I - Tokyo: La Voie des sons quotidiens (Du concret à l’abstrait) (env. 50min)

II - Fushiki-é («Vers ce qui n’est pas connaissable»): La Voie des sons de méditation (De l’abstrait au concret) (env. 75min)

* - [Son d’immobilisation] Mokuso («Contemplation») (env. de 2min à infini)

III - Banbutsu-no-Ryudo («Le flot incessant de toutes les choses»): La Voie des métamorphoses du sens (Du concret au concret) (env. 30min)

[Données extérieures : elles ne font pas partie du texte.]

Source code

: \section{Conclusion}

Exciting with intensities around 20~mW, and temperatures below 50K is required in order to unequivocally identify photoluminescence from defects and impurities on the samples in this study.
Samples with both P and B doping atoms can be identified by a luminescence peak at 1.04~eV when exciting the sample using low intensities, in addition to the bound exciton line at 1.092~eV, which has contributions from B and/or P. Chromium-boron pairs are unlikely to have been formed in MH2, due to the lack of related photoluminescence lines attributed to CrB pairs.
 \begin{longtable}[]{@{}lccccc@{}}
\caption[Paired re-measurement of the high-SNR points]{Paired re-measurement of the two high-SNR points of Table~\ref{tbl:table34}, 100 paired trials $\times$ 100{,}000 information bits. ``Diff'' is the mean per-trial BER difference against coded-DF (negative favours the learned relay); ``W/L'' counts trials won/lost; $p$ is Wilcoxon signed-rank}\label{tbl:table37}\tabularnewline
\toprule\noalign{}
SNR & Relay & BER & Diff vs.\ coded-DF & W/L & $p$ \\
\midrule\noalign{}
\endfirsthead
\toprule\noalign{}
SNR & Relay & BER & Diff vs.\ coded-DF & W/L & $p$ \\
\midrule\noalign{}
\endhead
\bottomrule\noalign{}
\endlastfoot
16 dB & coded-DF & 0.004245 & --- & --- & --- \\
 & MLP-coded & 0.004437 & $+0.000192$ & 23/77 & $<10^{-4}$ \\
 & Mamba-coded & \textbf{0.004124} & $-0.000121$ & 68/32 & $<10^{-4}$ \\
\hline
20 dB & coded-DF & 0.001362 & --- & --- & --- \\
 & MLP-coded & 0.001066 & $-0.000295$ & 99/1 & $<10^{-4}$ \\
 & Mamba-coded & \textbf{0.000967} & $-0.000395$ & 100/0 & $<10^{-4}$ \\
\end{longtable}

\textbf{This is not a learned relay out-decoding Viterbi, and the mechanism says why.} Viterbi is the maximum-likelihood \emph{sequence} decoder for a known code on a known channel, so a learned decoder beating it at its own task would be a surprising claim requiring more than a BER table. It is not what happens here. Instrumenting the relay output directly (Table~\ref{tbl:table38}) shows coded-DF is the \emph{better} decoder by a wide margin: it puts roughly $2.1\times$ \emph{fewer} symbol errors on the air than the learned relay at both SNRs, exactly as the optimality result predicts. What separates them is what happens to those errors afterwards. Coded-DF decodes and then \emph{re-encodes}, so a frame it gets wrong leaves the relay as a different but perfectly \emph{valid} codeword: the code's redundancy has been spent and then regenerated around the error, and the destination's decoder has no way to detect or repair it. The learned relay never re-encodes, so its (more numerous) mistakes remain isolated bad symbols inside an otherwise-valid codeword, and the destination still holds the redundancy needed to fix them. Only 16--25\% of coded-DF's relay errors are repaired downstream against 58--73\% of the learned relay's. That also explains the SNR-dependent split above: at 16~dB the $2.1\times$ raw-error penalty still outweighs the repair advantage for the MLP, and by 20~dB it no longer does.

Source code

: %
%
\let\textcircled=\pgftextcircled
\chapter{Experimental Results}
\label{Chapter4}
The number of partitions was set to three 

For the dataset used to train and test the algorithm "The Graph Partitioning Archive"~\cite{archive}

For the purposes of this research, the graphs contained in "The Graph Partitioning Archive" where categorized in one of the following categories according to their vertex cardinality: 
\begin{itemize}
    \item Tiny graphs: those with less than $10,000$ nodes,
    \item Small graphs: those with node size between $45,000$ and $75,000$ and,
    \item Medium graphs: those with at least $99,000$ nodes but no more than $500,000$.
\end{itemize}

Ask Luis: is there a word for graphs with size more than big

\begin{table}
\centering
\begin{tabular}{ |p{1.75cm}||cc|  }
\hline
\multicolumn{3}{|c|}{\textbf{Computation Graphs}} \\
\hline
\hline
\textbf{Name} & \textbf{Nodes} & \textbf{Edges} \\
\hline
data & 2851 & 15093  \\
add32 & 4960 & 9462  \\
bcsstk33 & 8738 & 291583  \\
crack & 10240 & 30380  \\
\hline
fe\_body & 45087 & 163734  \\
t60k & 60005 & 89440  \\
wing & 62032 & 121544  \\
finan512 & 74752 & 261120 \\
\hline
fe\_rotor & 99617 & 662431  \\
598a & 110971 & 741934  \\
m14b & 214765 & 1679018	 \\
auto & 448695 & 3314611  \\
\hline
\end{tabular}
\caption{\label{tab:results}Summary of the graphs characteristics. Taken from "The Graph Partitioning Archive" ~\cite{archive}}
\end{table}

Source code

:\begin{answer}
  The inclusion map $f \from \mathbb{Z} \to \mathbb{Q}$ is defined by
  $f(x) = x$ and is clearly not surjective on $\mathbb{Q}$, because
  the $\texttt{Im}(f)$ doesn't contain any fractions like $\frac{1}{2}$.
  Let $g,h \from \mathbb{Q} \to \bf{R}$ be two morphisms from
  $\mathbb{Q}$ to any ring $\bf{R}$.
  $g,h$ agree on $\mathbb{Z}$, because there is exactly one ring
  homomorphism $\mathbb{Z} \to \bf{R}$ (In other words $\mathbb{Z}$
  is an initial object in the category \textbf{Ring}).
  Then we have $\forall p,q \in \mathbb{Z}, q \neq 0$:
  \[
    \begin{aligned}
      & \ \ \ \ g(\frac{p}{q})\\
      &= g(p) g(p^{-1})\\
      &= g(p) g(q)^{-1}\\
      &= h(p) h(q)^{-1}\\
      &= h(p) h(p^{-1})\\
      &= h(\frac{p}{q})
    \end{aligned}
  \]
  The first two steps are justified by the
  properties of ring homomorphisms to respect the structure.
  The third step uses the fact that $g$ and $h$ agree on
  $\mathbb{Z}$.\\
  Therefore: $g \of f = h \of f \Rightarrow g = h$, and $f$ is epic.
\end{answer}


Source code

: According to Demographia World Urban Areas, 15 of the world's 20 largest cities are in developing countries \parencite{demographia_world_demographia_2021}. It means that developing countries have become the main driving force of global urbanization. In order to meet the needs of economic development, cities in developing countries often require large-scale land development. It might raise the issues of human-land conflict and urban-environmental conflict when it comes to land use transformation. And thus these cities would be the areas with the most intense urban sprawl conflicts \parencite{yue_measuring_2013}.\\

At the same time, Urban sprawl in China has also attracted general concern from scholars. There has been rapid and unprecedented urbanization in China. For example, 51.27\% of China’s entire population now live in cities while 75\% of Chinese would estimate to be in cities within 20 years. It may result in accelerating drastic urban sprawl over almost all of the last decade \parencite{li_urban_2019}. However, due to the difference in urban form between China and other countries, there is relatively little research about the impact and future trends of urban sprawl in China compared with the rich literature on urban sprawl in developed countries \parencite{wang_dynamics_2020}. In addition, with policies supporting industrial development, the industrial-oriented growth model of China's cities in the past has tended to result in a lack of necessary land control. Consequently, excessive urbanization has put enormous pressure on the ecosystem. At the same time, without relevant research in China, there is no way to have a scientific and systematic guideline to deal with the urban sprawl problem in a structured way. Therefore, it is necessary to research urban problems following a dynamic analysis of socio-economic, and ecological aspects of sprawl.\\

IV - Kaiso («Réminiscence»): La Voie du sens au-delà des métamorphoses (De l’abstrait à l’abstrait) (env. 40min)

* - [Son de prolongation] Han (env. de 15min à infini)

Production - réalisation: Denshi Ongaku Studio (Electronic Music Studio), Nippon Hoso Kyokai (NHK), Tokyo (1977–78)


La musique du non regard

Gaku-no-Michi (prononcer; «Gakou», et «Mitchi») a été réalisé en 1977-78 à l’invitation du Studio de Musique Electronique de la Radio NHK (Nippon Hoso Kyokai) à Tokyo. Cette œuvre - souvent qualifiée de «fresque électroacoustique» en raison de ses proportions inhabituelles - est dédiée à Wataru Uenami: ancien directeur du programme musical et du studio électronique de NHK-Tokyo, grâce à qui j’ai pu réaliser en toute liberté ce poème de sons et de matières, dont le développement, pour le porter jusqu’à sa configuration finale, à entraîné trois séjours de travail de plusieurs mois chacun, soit plus de 1.200 heures de studio.

C’est en effet l’un des nombreux paradoxes de l’activité de musique contemporaine qui m’a conduit à aller travailler au Japon plusieurs fois dans ma vie, non pas tant pour y poursuivre une quête spirituelle parfois illusoire, mais bien parce que certains responsables (hommes d’ouvertures culturelles acceptant les directions de mes choix) m’y proposaient des moyens de productions, des projets, fondés sur une grande liberté d’approche et de conception de l’œuvre à faire, notamment dans le profil de l’inter-culturalisme: rencontre des cultures à l’époque très combattue, ici, en France, par une certaine musique contemporaine établie.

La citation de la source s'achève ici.